3. Serum-starving medium
   DMEM
   0.5% FBS
   1% Penicillin-Streptomycin
   2 mM Glutamine
   

Acknowledgments

This protocol was adapted from previously published studies, Lai et al. (2006) and Horner et al. (2009), and was used in Qiu et al. (2015). We thank Dee Wenzel for husbandry support, Christopher McGee for assistance with live animal imaging, and Drs. Melissa Wells and Diana Cruz-Topete for comments on the protocol.

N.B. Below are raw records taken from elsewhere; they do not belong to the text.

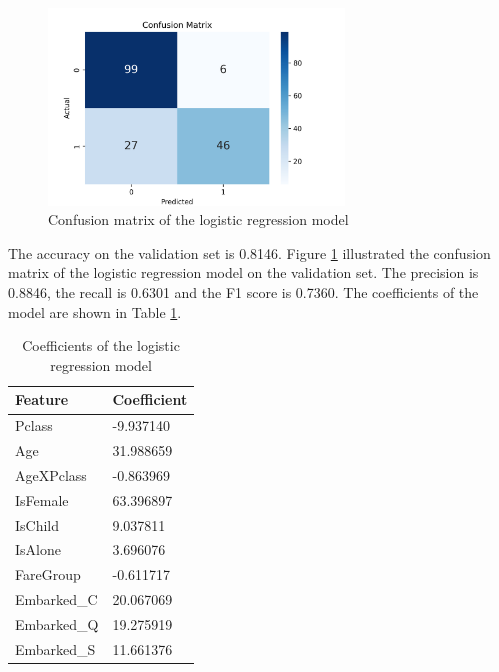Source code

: \documentclass[10pt]{article}
\begin{document}
\begin{figure}[!htbp]
    \centering
    \includegraphics[width=0.7\textwidth]{../hw1/img/Part_II/confusion_matrix.png}
    \caption{Confusion matrix of the logistic regression model}
    \label{fig:confusion_matrix}
\end{figure}

The accuracy on the validation set is 0.8146. Figure \ref{fig:confusion_matrix} illustrated the confusion matrix of the logistic regression model on the validation set. The precision is 0.8846, the recall is 0.6301 and the F1 score is 0.7360. The coefficients of the model are shown in Table \ref{tab:coefficients}.

\begin{table}[!htbp]
    \centering
    \begin{tabular}{@{}ll@{}}
    \toprule
    \textbf{Feature} & \textbf{Coefficient} \\ \midrule
    Pclass           & -9.937140               \\
    Age              & 31.988659               \\
    AgeXPclass       & -0.863969               \\
    IsFemale         & 63.396897                \\
    IsChild          & 9.037811                \\
    IsAlone          & 3.696076               \\
    FareGroup        & -0.611717                \\
    Embarked\_C      & 20.067069                \\
    Embarked\_Q      & 19.275919               \\
    Embarked\_S      & 11.661376               \\ \bottomrule
    \end{tabular}
    \caption{Coefficients of the logistic regression model}
    \label{tab:coefficients}
\end{table}
\end{document}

This research was supported by the Intramural Research Program of the National Institute of Environmental Health Sciences, National Institutes of Health.

References

1. Horner, T. J., Lai, W. S., Stumpo, D. J. and Blackshear, P. J. (2009). Stimulation of polo-like kinase 3 mRNA decay by tristetraprolin. Mol Cell Biol 29(8): 1999-2010.
   
2. Lai, W. S., Parker, J. S., Grissom, S. F., Stumpo, D. J. and Blackshear, P. J. (2006). Novel mRNA targets for tristetraprolin (TTP) identified by global analysis of stabilized transcripts in TTP-deficient fibroblasts. Mol Cell Biol 26(24): 9196-9208.
   
3. Qiu, L. Q., Lai, W. S., Bradbury, A., Zeldin, D. C. and Blackshear, P. J. (2015). Tristetraprolin (TTP) coordinately regulates primary and secondary cellular responses to proinflammatory stimuli. J Leukoc Biol 97(4): 723-736.